Saturday 4 October 2008

World's prophets gather in Cork




I wrote this article for Permaculture magazine last year, and I think the statute of limitations has run out for reprinting it. It was an amazing experience, not just for hearing the speakers but for having a chance to sit and talk after hours, or at least meet, with peoople I have always admired -- Rob Hopkins, Albert Bates, Julian Darley, Jeremy Leggett, Colin Campbell and many others.

BY BRIAN KALLER

Rarely does an event bring together oil industry leaders and community activists, an English lord and an American farmer, Chinese scientists with the former CIA head -- all to discuss the future of oil-powered civilization.

The consensus: brace yourself, both on fossil fuels and climate change.

“The peakists have won,” said former US Energy Secretary James Schlesinger, addressing the sixth annual convention of the Association for the Study of Peak Oil.
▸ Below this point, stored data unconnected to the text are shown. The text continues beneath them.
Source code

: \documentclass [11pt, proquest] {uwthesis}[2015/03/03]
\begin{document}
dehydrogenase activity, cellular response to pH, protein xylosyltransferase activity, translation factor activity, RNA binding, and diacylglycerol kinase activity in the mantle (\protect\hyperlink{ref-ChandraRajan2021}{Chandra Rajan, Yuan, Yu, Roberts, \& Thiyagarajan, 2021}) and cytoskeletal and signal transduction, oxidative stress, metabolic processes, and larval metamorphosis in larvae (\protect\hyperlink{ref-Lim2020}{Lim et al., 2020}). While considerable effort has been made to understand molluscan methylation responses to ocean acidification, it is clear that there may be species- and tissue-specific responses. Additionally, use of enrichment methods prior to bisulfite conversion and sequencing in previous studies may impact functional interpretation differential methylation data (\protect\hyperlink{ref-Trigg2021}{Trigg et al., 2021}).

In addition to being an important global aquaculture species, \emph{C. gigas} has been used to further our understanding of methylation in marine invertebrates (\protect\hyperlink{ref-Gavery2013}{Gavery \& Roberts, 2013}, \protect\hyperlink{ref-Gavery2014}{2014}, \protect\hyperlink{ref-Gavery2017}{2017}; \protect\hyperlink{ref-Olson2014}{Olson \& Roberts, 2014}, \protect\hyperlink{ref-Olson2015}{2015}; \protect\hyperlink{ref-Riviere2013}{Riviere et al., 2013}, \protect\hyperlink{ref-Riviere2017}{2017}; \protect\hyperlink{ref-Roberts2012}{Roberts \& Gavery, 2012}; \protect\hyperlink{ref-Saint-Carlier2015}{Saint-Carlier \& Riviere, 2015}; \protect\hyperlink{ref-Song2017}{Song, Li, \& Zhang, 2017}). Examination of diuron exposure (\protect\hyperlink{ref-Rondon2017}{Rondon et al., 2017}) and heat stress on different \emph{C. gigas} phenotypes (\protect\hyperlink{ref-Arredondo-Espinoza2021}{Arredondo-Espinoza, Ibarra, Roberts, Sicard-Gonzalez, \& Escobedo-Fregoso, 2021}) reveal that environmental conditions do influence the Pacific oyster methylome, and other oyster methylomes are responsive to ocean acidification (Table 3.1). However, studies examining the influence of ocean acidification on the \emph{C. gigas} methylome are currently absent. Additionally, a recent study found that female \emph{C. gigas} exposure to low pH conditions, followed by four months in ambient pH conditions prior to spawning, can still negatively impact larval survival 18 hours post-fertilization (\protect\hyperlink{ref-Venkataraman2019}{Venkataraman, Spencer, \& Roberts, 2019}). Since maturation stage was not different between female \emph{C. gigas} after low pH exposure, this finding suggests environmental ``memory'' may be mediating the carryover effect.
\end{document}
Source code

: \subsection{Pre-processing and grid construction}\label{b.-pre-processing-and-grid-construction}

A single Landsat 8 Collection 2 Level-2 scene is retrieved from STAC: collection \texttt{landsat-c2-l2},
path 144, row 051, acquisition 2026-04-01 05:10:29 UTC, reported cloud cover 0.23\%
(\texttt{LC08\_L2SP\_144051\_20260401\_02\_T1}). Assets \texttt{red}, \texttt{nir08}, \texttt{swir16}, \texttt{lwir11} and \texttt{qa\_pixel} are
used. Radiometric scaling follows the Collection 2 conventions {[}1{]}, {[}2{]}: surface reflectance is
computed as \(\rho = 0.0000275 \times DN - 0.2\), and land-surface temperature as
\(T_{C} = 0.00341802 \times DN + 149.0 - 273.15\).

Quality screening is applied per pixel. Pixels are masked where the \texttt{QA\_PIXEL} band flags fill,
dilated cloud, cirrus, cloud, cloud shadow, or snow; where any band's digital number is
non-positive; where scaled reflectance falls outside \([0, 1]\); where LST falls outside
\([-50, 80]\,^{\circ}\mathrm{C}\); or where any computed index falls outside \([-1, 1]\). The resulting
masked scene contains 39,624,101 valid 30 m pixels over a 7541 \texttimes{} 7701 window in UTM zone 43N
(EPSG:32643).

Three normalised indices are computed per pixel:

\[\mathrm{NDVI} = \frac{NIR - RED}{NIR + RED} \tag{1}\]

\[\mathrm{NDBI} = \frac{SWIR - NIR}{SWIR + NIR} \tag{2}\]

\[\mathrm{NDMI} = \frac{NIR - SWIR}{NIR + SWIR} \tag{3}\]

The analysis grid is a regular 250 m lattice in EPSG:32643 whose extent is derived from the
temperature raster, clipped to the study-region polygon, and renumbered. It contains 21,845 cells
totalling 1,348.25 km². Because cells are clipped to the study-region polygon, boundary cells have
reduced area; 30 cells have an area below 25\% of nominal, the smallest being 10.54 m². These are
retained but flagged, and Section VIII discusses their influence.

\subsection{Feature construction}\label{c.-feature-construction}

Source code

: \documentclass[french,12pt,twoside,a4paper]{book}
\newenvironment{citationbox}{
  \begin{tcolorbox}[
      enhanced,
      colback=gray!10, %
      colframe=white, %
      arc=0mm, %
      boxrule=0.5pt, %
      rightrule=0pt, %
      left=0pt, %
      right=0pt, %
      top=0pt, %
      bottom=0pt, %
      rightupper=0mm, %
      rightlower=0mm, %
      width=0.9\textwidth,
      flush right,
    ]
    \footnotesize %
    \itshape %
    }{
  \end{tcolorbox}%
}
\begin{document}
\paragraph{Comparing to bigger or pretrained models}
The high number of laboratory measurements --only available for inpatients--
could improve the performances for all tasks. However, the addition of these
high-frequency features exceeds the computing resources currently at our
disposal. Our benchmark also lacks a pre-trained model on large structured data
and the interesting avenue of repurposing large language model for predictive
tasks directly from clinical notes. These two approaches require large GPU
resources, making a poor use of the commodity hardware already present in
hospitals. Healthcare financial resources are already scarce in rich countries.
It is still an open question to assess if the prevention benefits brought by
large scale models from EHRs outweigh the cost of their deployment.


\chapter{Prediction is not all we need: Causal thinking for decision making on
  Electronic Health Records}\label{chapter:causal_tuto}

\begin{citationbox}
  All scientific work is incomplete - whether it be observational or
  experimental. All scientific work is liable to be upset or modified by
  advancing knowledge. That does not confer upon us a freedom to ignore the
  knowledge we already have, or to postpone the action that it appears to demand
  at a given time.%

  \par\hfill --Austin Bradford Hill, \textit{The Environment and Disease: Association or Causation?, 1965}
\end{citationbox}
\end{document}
Oil industry scientists and business leaders, he said, increasingly admit that an oil crisis is coming, although his and many governments remain in denial.

“Until we get the engagement of the public, we are not going to be able to grapple with this issue,” he said.

Most experts believed peak is imminent. Oil industry executive Ray Leonard suggested the current plateau of oil production may last another decade before declining, while Petroleum Review editor Chris Skrebowski predicted the plateau would last a few more years and then peak around 2011. Talisman Energy CEO James Buckee was perhaps the grimmest, said that “we are at peak and looking at an exponential decline” in the coming years.

Despite this, “don’t expect too much progress in relation to containing greenhouse gases,” Schlesinger bluntly told the gathering. The giant populations of China, India and Indonesia are escalating their energy use, he said, and will likely try to extend their fossil-fuel credit with coal or bio-fuels.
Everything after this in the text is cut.